La scelta morale, il fondamento morale, è unito –come abbiamo sentito- all’incentivo materiale, quindi vita spirituale e vita materiale formano un unico complesso, dove «la base economica adottata ha compiuto il suo lavoro di scavo sullo sviluppo della coscienza» (p. 166), dice il Che a proposito della formazione dell’uomo nuovo a Cuba. Per questo motivo «Cuba era l’avanguardia di un America latina liberata» (p. 177). Si può riconoscere in questa frase un’impostazione marxista, anche un po’ schematica (cfr. Santucci, p. 62). Ma il passaggio da una conoscenza dogmatica del marxismo, tipica degli anni argentini, è determinato dalla presa di coscienza latinoamericana. Però rimangono elementi di una qualche originalità nella sua fase marxista dogmatica. Ad esempio considera la pianificazione una razionalizzazione (cfr. Massari, p. 134), identificazione che non era in linea con i principi dello stalinismo, concezione politica che non ammetteva deviazioni. Poi aveva una profonda fede nello sviluppo tecnologico che permettesse di superare l’alienazione. È noto che l’alienazione del lavoro nello stalinismo non fu affatto un problema risolto.

Il libro, in definitiva, ci offre un’immagine del Che variegata, così riesce a riprodurre una personalità eccezionale, unica e irripetibile, certamente il miglior prodotto di una cultura, la latinoamericana, che è, a sua volta, la sintesi variegata delle culture europea, india e africana.
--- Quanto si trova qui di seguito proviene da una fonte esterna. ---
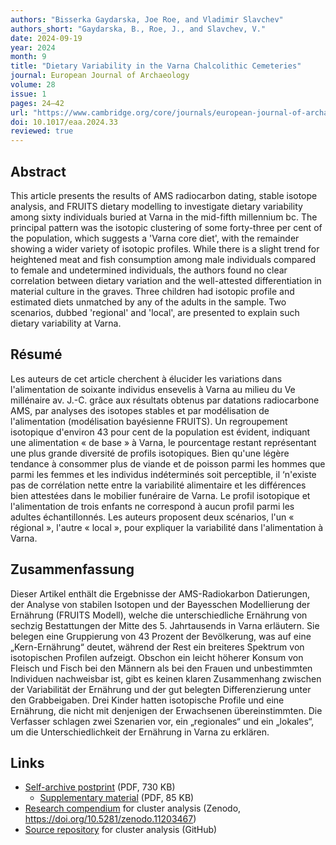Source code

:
 ```yaml
---
authors: "Bisserka Gaydarska, Joe Roe, and Vladimir Slavchev"
authors_short: "Gaydarska, B., Roe, J., and Slavchev, V."
date: 2024-09-19
year: 2024
month: 9
title: "Dietary Variability in the Varna Chalcolithic Cemeteries"
journal: European Journal of Archaeology
volume: 28
issue: 1
pages: 24–42
url: "https://www.cambridge.org/core/journals/european-journal-of-archaeology/article/dietary-variability-in-the-varna-chalcolithic-cemeteries/76DC5851A46D236C088F5BD795EB5B86"
doi: 10.1017/eaa.2024.33
reviewed: true
---
```


## Abstract

This article presents the results of AMS radiocarbon dating, stable isotope analysis, and FRUITS dietary modelling to investigate dietary variability among sixty individuals buried at Varna in the mid-fifth millennium bc. The principal pattern was the isotopic clustering of some forty-three per cent of the population, which suggests a 'Varna core diet', with the remainder showing a wider variety of isotopic profiles. While there is a slight trend for heightened meat and fish consumption among male individuals compared to female and undetermined individuals, the authors found no clear correlation between dietary variation and the well-attested differentiation in material culture in the graves. Three children had isotopic profile and estimated diets unmatched by any of the adults in the sample. Two scenarios, dubbed 'regional' and 'local', are presented to explain such dietary variability at Varna.

## Résumé

Les auteurs de cet article cherchent à élucider les variations dans l'alimentation de soixante individus ensevelis à Varna au milieu du Ve millénaire av. J.-C. grâce aux résultats obtenus par datations radiocarbone AMS, par analyses des isotopes stables et par modélisation de l'alimentation (modélisation bayésienne FRUITS). Un regroupement isotopique d'environ 43 pour cent de la population est évident, indiquant une alimentation « de base » à Varna, le pourcentage restant représentant une plus grande diversité de profils isotopiques. Bien qu'une légère tendance à consommer plus de viande et de poisson parmi les hommes que parmi les femmes et les individus indéterminés soit perceptible, il ‘n'existe pas de corrélation nette entre la variabilité alimentaire et les différences bien attestées dans le mobilier funéraire de Varna. Le profil isotopique et l'alimentation de trois enfants ne correspond à aucun profil parmi les adultes échantillonnés. Les auteurs proposent deux scénarios, l'un « régional », l'autre « local », pour expliquer la variabilité dans l'alimentation à Varna.

## Zusammenfassung

Dieser Artikel enthält die Ergebnisse der AMS-Radiokarbon Datierungen, der Analyse von stabilen Isotopen und der Bayesschen Modellierung der Ernährung (FRUITS Modell), welche die unterschiedliche Ernährung von sechzig Bestattungen der Mitte des 5. Jahrtausends in Varna erläutern. Sie belegen eine Gruppierung von 43 Prozent der Bevölkerung, was auf eine „Kern-Ernährung“ deutet, während der Rest ein breiteres Spektrum von isotopischen Profilen aufzeigt. Obschon ein leicht höherer Konsum von Fleisch und Fisch bei den Männern als bei den Frauen und unbestimmten Individuen nachweisbar ist, gibt es keinen klaren Zusammenhang zwischen der Variabilität der Ernährung und der gut belegten Differenzierung unter den Grabbeigaben. Drei Kinder hatten isotopische Profile und eine Ernährung, die nicht mit denjenigen der Erwachsenen übereinstimmten. Die Verfasser schlagen zwei Szenarien vor, ein „regionales“ und ein „lokales“, um die Unterschiedlichkeit der Ernährung in Varna zu erklären.

## Links

* [Self-archive postprint](/pdf/Gaydarska_et_al_2024.pdf) (PDF, 730 KB)
  * [Supplementary material](/pdf/Gaydarska_et_al_2024_SM.pdf) (PDF, 85 KB)
* [Research compendium](https://zenodo.org/records/11203468) for cluster analysis (Zenodo, <https://doi.org/10.5281/zenodo.11203467>)
* [Source repository](https://github.com/joeroe/VarnaDietClustering) for cluster analysis (GitHub)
Questa sintesi ha caratterizzato la personalità del Che e ne ha fatto un uomo eccezionale, dotata di un’umanità esemplare, che si è sacrificato proprio in nome della sua umanità.

                                                          

 

[1] Che Guevara chi?, a cura di Lelio La Porta, Roma. Bordeaux, 2017, pp. 181.